• TRY IT: The lines to reproduce run from the one containing "图 5.9: Azure 更新管理架构" through the final line of the entries; write them out exactly and add nothing.

Dataset excerpts
.....
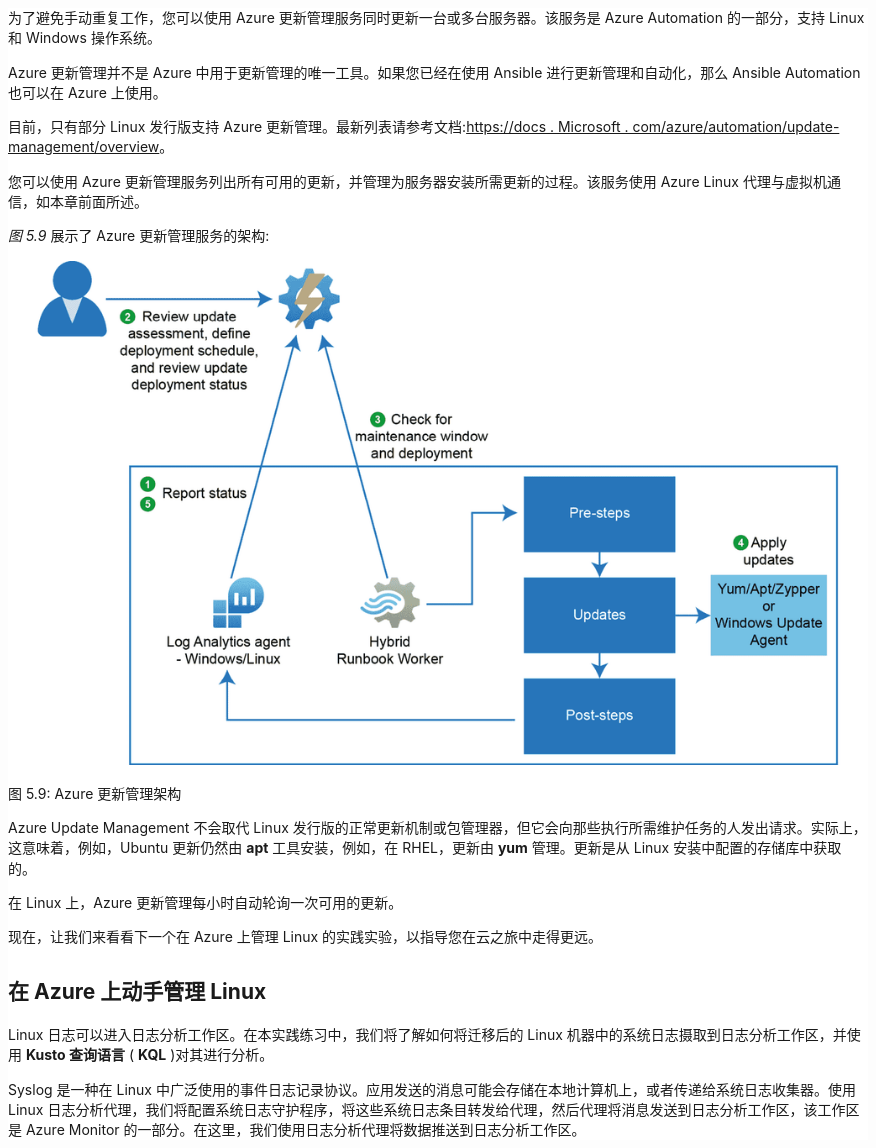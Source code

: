 为了避免手动重复工作，您可以使用 Azure 更新管理服务同时更新一台或多台服务器。该服务是 Azure Automation 的一部分，支持 Linux 和 Windows 操作系统。

Azure 更新管理并不是 Azure 中用于更新管理的唯一工具。如果您已经在使用 Ansible 进行更新管理和自动化，那么 Ansible Automation 也可以在 Azure 上使用。

目前，只有部分 Linux 发行版支持 Azure 更新管理。最新列表请参考文档:[https://docs . Microsoft . com/azure/automation/update-management/overview](https://docs.microsoft.com/azure/automation/update-management/overview)。

您可以使用 Azure 更新管理服务列出所有可用的更新，并管理为服务器安装所需更新的过程。该服务使用 Azure Linux 代理与虚拟机通信，如本章前面所述。

*图 5.9* 展示了 Azure 更新管理服务的架构:

![Azure Update Management service architecture](img/B17160_05_09.jpg)

图 5.9: Azure 更新管理架构

Azure Update Management 不会取代 Linux 发行版的正常更新机制或包管理器，但它会向那些执行所需维护任务的人发出请求。实际上，这意味着，例如，Ubuntu 更新仍然由 **apt** 工具安装，例如，在 RHEL，更新由 **yum** 管理。更新是从 Linux 安装中配置的存储库中获取的。

在 Linux 上，Azure 更新管理每小时自动轮询一次可用的更新。

现在，让我们来看看下一个在 Azure 上管理 Linux 的实践实验，以指导您在云之旅中走得更远。

## 在 Azure 上动手管理 Linux

Linux 日志可以进入日志分析工作区。在本实践练习中，我们将了解如何将迁移后的 Linux 机器中的系统日志摄取到日志分析工作区，并使用 **Kusto 查询语言** ( **KQL** )对其进行分析。

Syslog 是一种在 Linux 中广泛使用的事件日志记录协议。应用发送的消息可能会存储在本地计算机上，或者传递给系统日志收集器。使用 Linux 日志分析代理，我们将配置系统日志守护程序，将这些系统日志条目转发给代理，然后代理将消息发送到日志分析工作区，该工作区是 Azure Monitor 的一部分。在这里，我们使用日志分析代理将数据推送到日志分析工作区。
.....
• WRITTEN ANSWER:
图 5.9: Azure 更新管理架构

Azure Update Management 不会取代 Linux 发行版的正常更新机制或包管理器，但它会向那些执行所需维护任务的人发出请求。实际上，这意味着，例如，Ubuntu 更新仍然由 **apt** 工具安装，例如，在 RHEL，更新由 **yum** 管理。更新是从 Linux 安装中配置的存储库中获取的。

在 Linux 上，Azure 更新管理每小时自动轮询一次可用的更新。

现在，让我们来看看下一个在 Azure 上管理 Linux 的实践实验，以指导您在云之旅中走得更远。

## 在 Azure 上动手管理 Linux

Linux 日志可以进入日志分析工作区。在本实践练习中，我们将了解如何将迁移后的 Linux 机器中的系统日志摄取到日志分析工作区，并使用 **Kusto 查询语言** ( **KQL** )对其进行分析。

Syslog 是一种在 Linux 中广泛使用的事件日志记录协议。应用发送的消息可能会存储在本地计算机上，或者传递给系统日志收集器。使用 Linux 日志分析代理，我们将配置系统日志守护程序，将这些系统日志条目转发给代理，然后代理将消息发送到日志分析工作区，该工作区是 Azure Monitor 的一部分。在这里，我们使用日志分析代理将数据推送到日志分析工作区。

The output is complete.